== INFORMATION GIVEN ==
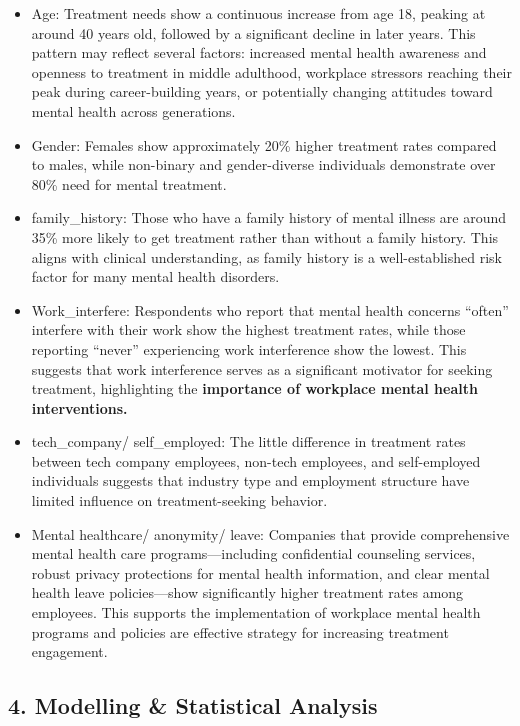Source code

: \documentclass[
]{article}
\providecommand{\tightlist}{%
  \setlength{\itemsep}{0pt}\setlength{\parskip}{0pt}}
\begin{document}
\begin{itemize}
\tightlist
\item
  Age: Treatment needs show a continuous increase from age 18, peaking
  at around 40 years old, followed by a significant decline in later
  years. This pattern may reflect several factors: increased mental
  health awareness and openness to treatment in middle adulthood,
  workplace stressors reaching their peak during career-building years,
  or potentially changing attitudes toward mental health across
  generations.
\item
  Gender: Females show approximately 20\% higher treatment rates
  compared to males, while non-binary and gender-diverse individuals
  demonstrate over 80\% need for mental treatment.
\item
  family\_history: Those who have a family history of mental illness are
  around 35\% more likely to get treatment rather than without a family
  history. This aligns with clinical understanding, as family history is
  a well-established risk factor for many mental health disorders.
\item
  Work\_interfere: Respondents who report that mental health concerns
  ``often'' interfere with their work show the highest treatment rates,
  while those reporting ``never'' experiencing work interference show
  the lowest. This suggests that work interference serves as a
  significant motivator for seeking treatment, highlighting the
  \textbf{importance of workplace mental health interventions.}
\item
  tech\_company/ self\_employed: The little difference in treatment
  rates between tech company employees, non-tech employees, and
  self-employed individuals suggests that industry type and employment
  structure have limited influence on treatment-seeking behavior.
\item
  Mental healthcare/ anonymity/ leave: Companies that provide
  comprehensive mental health care programs---including confidential
  counseling services, robust privacy protections for mental health
  information, and clear mental health leave policies---show
  significantly higher treatment rates among employees. This supports
  the implementation of workplace mental health programs and policies
  are effective strategy for increasing treatment engagement.
\end{itemize}

\subsection{\texorpdfstring{\textbf{4. Modelling \& Statistical
Analysis}}{4. Modelling \& Statistical Analysis}}\label{modelling-statistical-analysis}
\end{document}
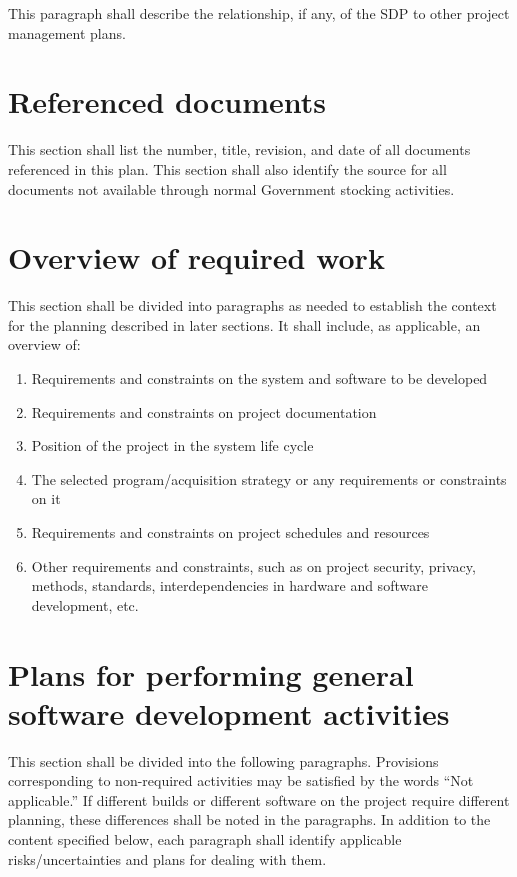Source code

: \documentclass{fidata-report-template}
\begin{document}
This paragraph shall describe the relationship, if any, of the SDP to
other project management plans.

\section{Referenced documents}

This section shall list the number, title, revision, and date of all
documents referenced in this plan. This section shall also identify the
source for all documents not available through normal Government
stocking activities.

\section{Overview of required work}

This section shall be divided into paragraphs as needed to establish the
context for the planning described in later sections. It shall include,
as applicable, an overview of:

\begin{enumerate}
\itemsep1pt\parskip0pt
\item
  Requirements and constraints on the system and software to be
  developed
\item
  Requirements and constraints on project documentation
\item
  Position of the project in the system life cycle
\item
  The selected program/acquisition strategy or any requirements or
  constraints on it
\item
  Requirements and constraints on project schedules and resources
\item
  Other requirements and constraints, such as on project security,
  privacy, methods, standards, interdependencies in hardware and
  software development, etc.
\end{enumerate}

\section{Plans for performing general software development
activities}

This section shall be divided into the following paragraphs. Provisions
corresponding to non-required activities may be satisfied by the words
``Not applicable.'' If different builds or different software on the
project require different planning, these differences shall be noted in
the paragraphs. In addition to the content specified below, each
paragraph shall identify applicable risks/uncertainties and plans for
dealing with them.
\end{document}
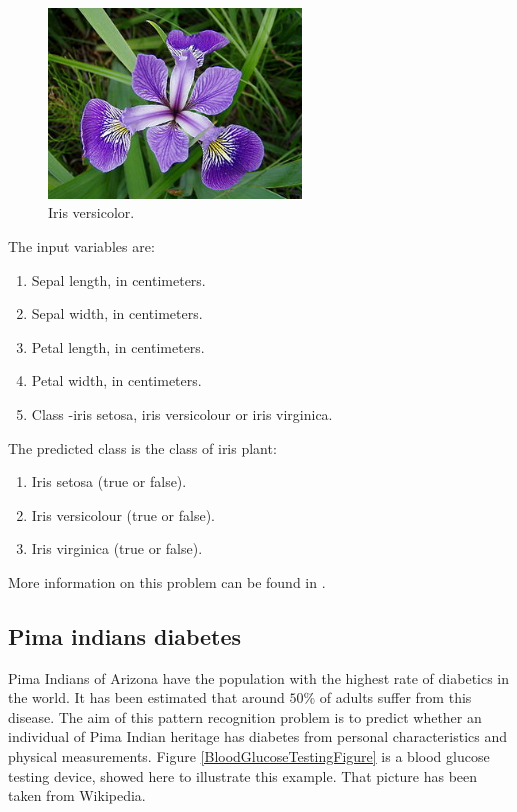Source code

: \begin{figure}[!hbp]
\begin{center}
\includegraphics[width=0.6\textwidth]{pattern_recognition/iris_versicolor}
\caption{Iris versicolor.}\label{IrisPlantFigure}
\end{center}
\end{figure}

The input variables are:

\begin{enumerate}
\item Sepal length, in centimeters.
\item Sepal width, in centimeters.
\item Petal length, in centimeters.
\item Petal width, in centimeters.
\item Class -iris setosa, iris versicolour or iris virginica.
\end{enumerate}

The predicted class is the class of iris plant:
 
\begin{enumerate}
\item Iris setosa (true or false).
\item Iris versicolour (true or false).
\item Iris virginica (true or false).
\end{enumerate}

More information on this problem can be found in \cite{UCI}.

\subsection*{Pima indians diabetes}

Pima Indians of Arizona have the population with the highest rate of diabetics in the world. 
It has been estimated that around $50\%$ of adults suffer from this disease. 
The aim of this pattern recognition problem is to predict whether an individual of Pima Indian heritage has diabetes from personal characteristics and physical measurements.
Figure \ref{BloodGlucoseTestingFigure} is a blood glucose testing device, showed here to illustrate this example. 
That picture has been taken from Wikipedia.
===
> **HOW TO COMPLETE THIS TASK**
Without copying any images, transcribe the records exactly as they stand.

> **ANSWER FOR THE TASK**
Source code

: \documentclass[
]{article}
\providecommand{\tightlist}{%
  \setlength{\itemsep}{0pt}\setlength{\parskip}{0pt}}
\begin{document}
\begin{itemize}
\tightlist
\item
  Age: Treatment needs show a continuous increase from age 18, peaking
  at around 40 years old, followed by a significant decline in later
  years. This pattern may reflect several factors: increased mental
  health awareness and openness to treatment in middle adulthood,
  workplace stressors reaching their peak during career-building years,
  or potentially changing attitudes toward mental health across
  generations.
\item
  Gender: Females show approximately 20\% higher treatment rates
  compared to males, while non-binary and gender-diverse individuals
  demonstrate over 80\% need for mental treatment.
\item
  family\_history: Those who have a family history of mental illness are
  around 35\% more likely to get treatment rather than without a family
  history. This aligns with clinical understanding, as family history is
  a well-established risk factor for many mental health disorders.
\item
  Work\_interfere: Respondents who report that mental health concerns
  ``often'' interfere with their work show the highest treatment rates,
  while those reporting ``never'' experiencing work interference show
  the lowest. This suggests that work interference serves as a
  significant motivator for seeking treatment, highlighting the
  \textbf{importance of workplace mental health interventions.}
\item
  tech\_company/ self\_employed: The little difference in treatment
  rates between tech company employees, non-tech employees, and
  self-employed individuals suggests that industry type and employment
  structure have limited influence on treatment-seeking behavior.
\item
  Mental healthcare/ anonymity/ leave: Companies that provide
  comprehensive mental health care programs---including confidential
  counseling services, robust privacy protections for mental health
  information, and clear mental health leave policies---show
  significantly higher treatment rates among employees. This supports
  the implementation of workplace mental health programs and policies
  are effective strategy for increasing treatment engagement.
\end{itemize}

\subsection{\texorpdfstring{\textbf{4. Modelling \& Statistical
Analysis}}{4. Modelling \& Statistical Analysis}}\label{modelling-statistical-analysis}
\end{document}
Source code

: \documentclass{fidata-report-template}
\begin{document}
This paragraph shall describe the relationship, if any, of the SDP to
other project management plans.

\section{Referenced documents}

This section shall list the number, title, revision, and date of all
documents referenced in this plan. This section shall also identify the
source for all documents not available through normal Government
stocking activities.

\section{Overview of required work}

This section shall be divided into paragraphs as needed to establish the
context for the planning described in later sections. It shall include,
as applicable, an overview of:

\begin{enumerate}
\itemsep1pt\parskip0pt
\item
  Requirements and constraints on the system and software to be
  developed
\item
  Requirements and constraints on project documentation
\item
  Position of the project in the system life cycle
\item
  The selected program/acquisition strategy or any requirements or
  constraints on it
\item
  Requirements and constraints on project schedules and resources
\item
  Other requirements and constraints, such as on project security,
  privacy, methods, standards, interdependencies in hardware and
  software development, etc.
\end{enumerate}

\section{Plans for performing general software development
activities}

This section shall be divided into the following paragraphs. Provisions
corresponding to non-required activities may be satisfied by the words
``Not applicable.'' If different builds or different software on the
project require different planning, these differences shall be noted in
the paragraphs. In addition to the content specified below, each
paragraph shall identify applicable risks/uncertainties and plans for
dealing with them.
\end{document}
Source code

: \begin{figure}[!hbp]
\begin{center}
\includegraphics[width=0.6\textwidth]{pattern_recognition/iris_versicolor}
\caption{Iris versicolor.}\label{IrisPlantFigure}
\end{center}
\end{figure}

The input variables are:

\begin{enumerate}
\item Sepal length, in centimeters.
\item Sepal width, in centimeters.
\item Petal length, in centimeters.
\item Petal width, in centimeters.
\item Class -iris setosa, iris versicolour or iris virginica.
\end{enumerate}

The predicted class is the class of iris plant:
 
\begin{enumerate}
\item Iris setosa (true or false).
\item Iris versicolour (true or false).
\item Iris virginica (true or false).
\end{enumerate}

More information on this problem can be found in \cite{UCI}.

\subsection*{Pima indians diabetes}

Pima Indians of Arizona have the population with the highest rate of diabetics in the world. 
It has been estimated that around $50\%$ of adults suffer from this disease. 
The aim of this pattern recognition problem is to predict whether an individual of Pima Indian heritage has diabetes from personal characteristics and physical measurements.
Figure \ref{BloodGlucoseTestingFigure} is a blood glucose testing device, showed here to illustrate this example. 
That picture has been taken from Wikipedia.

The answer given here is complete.